To do: Report only the number of lines in the entries below that hold the word "experiments".

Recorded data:
┄┄┄┄┄┄┄┄┄┄┄┄┄┄┄┄┄┄┄┄

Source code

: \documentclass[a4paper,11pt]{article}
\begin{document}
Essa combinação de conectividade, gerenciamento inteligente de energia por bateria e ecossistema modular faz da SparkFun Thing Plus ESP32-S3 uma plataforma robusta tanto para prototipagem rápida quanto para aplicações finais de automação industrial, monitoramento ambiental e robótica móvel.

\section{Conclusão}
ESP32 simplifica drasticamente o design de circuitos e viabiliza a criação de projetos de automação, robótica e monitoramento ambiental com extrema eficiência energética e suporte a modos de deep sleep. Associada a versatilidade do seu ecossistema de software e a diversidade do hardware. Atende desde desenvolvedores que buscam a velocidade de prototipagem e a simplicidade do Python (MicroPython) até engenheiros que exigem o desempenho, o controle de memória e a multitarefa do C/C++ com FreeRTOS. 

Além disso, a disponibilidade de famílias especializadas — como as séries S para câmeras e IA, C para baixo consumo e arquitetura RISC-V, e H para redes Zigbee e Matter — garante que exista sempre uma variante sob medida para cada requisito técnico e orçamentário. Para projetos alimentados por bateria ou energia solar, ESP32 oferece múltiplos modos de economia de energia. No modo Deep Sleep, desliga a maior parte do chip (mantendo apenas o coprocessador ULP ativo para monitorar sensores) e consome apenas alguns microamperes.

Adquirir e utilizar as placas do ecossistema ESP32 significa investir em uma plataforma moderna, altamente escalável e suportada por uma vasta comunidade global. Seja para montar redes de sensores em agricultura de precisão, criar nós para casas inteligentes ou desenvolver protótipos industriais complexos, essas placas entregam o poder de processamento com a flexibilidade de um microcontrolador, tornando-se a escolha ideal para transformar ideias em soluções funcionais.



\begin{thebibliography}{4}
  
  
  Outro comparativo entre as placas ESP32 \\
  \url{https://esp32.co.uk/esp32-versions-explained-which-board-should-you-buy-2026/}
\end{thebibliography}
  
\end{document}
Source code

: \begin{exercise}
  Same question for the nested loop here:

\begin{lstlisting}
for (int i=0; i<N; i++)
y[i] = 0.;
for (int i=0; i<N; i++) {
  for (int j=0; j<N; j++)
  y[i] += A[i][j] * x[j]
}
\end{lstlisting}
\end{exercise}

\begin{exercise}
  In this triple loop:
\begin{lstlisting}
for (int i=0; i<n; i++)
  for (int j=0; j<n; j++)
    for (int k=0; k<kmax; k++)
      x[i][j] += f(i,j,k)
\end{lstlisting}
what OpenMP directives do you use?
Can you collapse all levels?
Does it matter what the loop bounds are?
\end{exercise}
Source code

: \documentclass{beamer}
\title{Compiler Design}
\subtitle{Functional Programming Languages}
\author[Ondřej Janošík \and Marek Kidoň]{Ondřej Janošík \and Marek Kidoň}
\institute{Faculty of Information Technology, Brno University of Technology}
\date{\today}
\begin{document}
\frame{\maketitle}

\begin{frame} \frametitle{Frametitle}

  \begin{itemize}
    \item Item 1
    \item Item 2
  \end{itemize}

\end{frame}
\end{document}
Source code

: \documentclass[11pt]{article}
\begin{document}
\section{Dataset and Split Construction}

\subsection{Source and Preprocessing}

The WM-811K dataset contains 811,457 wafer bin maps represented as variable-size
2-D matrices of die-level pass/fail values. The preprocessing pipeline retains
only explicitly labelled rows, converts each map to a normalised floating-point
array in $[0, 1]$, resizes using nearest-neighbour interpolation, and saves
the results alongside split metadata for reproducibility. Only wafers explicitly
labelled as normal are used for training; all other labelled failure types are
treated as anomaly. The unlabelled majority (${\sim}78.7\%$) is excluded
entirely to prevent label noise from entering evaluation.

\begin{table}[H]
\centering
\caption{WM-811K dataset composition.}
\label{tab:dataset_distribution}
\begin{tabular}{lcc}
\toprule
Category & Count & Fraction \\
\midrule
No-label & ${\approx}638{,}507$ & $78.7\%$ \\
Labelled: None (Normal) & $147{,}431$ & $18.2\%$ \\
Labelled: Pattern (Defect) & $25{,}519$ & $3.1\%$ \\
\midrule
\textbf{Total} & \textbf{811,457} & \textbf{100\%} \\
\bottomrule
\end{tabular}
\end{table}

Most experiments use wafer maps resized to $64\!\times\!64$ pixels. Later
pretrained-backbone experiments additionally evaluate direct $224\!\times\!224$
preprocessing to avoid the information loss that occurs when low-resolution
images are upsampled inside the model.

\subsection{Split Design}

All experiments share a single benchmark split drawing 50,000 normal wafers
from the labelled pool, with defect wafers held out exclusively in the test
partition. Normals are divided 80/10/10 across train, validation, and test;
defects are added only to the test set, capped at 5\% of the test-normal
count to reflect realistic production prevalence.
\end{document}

┄┄┄┄┄┄┄┄┄┄┄┄┄┄┄┄┄┄┄┄

Answer space: 3